Hat Fischbach ein Raserproblem? Wenn man einigen Bürgern Glauben schenkt, dann ist das so. Ändern wird sich an dem Status quo aber erstmals nichts, wie Bürgermeister Martin Ragg nun nach einer Verkehrsschau mit Experten klarstellte.

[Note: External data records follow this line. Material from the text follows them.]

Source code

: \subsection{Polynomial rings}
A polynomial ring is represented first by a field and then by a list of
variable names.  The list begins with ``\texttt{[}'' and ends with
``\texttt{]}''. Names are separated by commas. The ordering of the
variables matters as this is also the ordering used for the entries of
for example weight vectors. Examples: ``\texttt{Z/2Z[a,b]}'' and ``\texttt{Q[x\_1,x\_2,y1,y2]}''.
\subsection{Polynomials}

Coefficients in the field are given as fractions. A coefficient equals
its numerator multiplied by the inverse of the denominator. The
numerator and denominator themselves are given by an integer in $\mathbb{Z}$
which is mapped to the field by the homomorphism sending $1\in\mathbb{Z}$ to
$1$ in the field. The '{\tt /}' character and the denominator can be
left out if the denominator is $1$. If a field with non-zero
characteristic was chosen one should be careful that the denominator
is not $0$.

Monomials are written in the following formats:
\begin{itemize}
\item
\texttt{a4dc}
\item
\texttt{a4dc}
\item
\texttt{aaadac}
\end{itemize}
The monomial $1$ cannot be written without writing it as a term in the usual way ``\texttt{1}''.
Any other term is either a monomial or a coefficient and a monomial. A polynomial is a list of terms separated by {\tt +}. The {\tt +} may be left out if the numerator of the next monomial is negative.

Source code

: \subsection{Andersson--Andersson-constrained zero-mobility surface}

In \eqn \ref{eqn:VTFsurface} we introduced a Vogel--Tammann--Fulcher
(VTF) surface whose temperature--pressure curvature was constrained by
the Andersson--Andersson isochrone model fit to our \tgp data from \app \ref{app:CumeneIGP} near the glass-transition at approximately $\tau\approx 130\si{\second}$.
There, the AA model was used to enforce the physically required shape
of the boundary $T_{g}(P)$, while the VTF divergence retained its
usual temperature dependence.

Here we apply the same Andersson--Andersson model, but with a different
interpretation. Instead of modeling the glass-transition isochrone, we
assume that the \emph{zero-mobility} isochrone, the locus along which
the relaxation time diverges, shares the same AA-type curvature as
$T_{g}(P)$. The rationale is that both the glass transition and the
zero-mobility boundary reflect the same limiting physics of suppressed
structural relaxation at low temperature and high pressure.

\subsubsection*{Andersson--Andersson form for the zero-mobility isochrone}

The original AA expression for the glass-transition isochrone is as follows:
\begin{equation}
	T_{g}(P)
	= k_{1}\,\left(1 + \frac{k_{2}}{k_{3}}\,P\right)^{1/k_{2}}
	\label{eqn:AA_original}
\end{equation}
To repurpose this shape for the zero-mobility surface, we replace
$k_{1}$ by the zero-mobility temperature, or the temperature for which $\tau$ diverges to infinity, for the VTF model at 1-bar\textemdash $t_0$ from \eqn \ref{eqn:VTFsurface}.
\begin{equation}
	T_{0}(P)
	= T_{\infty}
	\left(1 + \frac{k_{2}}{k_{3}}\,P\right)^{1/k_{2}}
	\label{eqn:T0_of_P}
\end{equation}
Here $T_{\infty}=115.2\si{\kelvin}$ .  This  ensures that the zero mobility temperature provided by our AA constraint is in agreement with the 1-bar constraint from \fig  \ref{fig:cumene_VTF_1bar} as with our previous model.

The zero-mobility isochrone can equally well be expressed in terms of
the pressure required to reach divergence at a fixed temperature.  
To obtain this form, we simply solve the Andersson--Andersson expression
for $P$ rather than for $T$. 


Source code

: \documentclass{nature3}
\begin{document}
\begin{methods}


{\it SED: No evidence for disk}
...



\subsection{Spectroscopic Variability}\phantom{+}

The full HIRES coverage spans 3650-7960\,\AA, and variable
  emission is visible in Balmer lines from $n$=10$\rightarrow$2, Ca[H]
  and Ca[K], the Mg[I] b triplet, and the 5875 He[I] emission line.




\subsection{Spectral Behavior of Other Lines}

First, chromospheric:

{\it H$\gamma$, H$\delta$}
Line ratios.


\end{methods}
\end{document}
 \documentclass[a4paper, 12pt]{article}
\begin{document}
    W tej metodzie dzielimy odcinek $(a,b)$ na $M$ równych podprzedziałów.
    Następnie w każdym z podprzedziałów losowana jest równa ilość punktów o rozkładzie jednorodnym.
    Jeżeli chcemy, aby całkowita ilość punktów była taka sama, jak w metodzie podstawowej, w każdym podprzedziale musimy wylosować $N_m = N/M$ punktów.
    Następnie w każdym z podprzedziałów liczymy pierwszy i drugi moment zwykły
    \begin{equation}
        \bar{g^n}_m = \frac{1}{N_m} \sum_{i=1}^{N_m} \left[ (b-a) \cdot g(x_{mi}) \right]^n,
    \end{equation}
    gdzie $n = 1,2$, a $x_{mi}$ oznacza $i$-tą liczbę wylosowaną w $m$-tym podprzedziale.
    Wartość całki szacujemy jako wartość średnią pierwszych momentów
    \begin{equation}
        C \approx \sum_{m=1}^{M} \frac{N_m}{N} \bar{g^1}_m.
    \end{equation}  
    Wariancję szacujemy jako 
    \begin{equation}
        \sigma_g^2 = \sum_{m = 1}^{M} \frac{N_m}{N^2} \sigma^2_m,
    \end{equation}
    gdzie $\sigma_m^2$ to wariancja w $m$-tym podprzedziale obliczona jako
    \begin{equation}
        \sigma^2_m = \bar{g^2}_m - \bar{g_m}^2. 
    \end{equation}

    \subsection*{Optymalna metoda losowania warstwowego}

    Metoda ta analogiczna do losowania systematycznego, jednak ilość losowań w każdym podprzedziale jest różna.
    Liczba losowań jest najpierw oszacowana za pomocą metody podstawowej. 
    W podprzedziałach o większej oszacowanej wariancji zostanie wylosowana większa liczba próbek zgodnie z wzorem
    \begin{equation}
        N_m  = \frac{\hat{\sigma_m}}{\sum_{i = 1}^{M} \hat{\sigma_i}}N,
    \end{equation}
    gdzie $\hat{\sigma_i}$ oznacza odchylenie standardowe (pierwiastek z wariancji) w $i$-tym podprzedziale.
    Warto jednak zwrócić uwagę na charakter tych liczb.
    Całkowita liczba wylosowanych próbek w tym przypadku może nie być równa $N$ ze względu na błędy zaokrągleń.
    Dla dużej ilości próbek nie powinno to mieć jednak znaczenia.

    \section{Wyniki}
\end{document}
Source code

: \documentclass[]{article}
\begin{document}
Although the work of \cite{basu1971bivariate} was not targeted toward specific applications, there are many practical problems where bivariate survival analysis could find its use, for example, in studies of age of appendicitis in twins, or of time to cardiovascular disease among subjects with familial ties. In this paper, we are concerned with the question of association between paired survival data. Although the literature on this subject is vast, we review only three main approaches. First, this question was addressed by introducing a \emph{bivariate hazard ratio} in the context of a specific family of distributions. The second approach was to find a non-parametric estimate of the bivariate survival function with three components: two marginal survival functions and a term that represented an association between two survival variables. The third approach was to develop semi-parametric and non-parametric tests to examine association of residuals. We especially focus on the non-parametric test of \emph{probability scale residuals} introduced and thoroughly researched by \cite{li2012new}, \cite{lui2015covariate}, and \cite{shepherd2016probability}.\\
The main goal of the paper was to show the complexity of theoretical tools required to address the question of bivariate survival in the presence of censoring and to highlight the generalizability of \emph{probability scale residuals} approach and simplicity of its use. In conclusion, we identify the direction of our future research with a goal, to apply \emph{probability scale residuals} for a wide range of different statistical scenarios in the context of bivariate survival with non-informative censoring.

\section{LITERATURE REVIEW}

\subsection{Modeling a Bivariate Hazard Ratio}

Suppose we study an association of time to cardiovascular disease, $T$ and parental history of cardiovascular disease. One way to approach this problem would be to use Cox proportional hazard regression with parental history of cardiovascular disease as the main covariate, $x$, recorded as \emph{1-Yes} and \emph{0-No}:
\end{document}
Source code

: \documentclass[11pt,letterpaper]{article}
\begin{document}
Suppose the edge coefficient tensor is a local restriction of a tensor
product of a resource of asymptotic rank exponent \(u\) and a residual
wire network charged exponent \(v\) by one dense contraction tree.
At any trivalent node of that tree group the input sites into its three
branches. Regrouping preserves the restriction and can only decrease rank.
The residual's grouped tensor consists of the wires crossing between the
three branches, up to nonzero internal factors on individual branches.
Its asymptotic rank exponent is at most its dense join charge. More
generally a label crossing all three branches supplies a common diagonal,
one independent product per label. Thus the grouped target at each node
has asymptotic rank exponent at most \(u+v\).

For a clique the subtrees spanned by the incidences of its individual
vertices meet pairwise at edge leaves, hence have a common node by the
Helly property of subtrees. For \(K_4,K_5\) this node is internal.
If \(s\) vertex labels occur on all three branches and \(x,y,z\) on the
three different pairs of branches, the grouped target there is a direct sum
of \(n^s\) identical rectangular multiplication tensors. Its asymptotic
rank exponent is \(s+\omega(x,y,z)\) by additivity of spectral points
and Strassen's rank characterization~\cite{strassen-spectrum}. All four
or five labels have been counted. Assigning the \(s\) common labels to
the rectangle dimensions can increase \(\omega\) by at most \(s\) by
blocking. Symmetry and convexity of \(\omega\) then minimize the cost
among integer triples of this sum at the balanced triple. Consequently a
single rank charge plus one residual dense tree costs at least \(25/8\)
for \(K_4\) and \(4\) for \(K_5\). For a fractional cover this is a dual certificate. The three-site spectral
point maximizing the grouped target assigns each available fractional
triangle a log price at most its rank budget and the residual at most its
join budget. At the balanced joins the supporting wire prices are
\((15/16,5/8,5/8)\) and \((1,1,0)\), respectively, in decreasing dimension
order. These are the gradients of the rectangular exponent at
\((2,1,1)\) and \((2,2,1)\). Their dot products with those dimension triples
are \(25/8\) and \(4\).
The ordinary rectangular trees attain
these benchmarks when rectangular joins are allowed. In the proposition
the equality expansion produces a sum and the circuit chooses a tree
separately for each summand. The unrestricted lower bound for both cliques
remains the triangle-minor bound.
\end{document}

Ein Anwohner aus der Sinkinger Straße habe das Landratsamt kontaktiert und bemängelt, dass dort zu schnell gefahren werde, dass dort der Fahrzeugverkehr zu hoch sei und die Gehwege überfahren und dadurch Fußgänger gefährdet werden, informierte Ragg. Der Anwohner habe angeregt, eventuell über eine Einbahnregelung und die Einführung einer Tempo-30-Zone in der Sinkinger Straße nachzudenken. Nach den derzeit geltenden rechtlichen Vorschriften, so Ragg, sei es jedoch nur im Bereich des Kindergartens möglich, Tempo 30 auszuweisen, und dies sei bereits geschehen.

Im Rahmen der jüngsten Verkehrsschau wurden die Vorschläge des Anwohners mit Vertretern der Gemeinde Niedereschach, des Polizeipräsidiums Tuttlingen, des Straßenbauamtes Schwarzwald-Baar-Kreis und der Straßenverkehrsbehörde beraten. Im Ergebnis dieser Beratung war man sich einig, dass im Verlauf der Sinkinger Straße die Ausweisung einer Tempo-30-Zone nicht realisierbar ist, da es sich um eine Kreisstraße handle.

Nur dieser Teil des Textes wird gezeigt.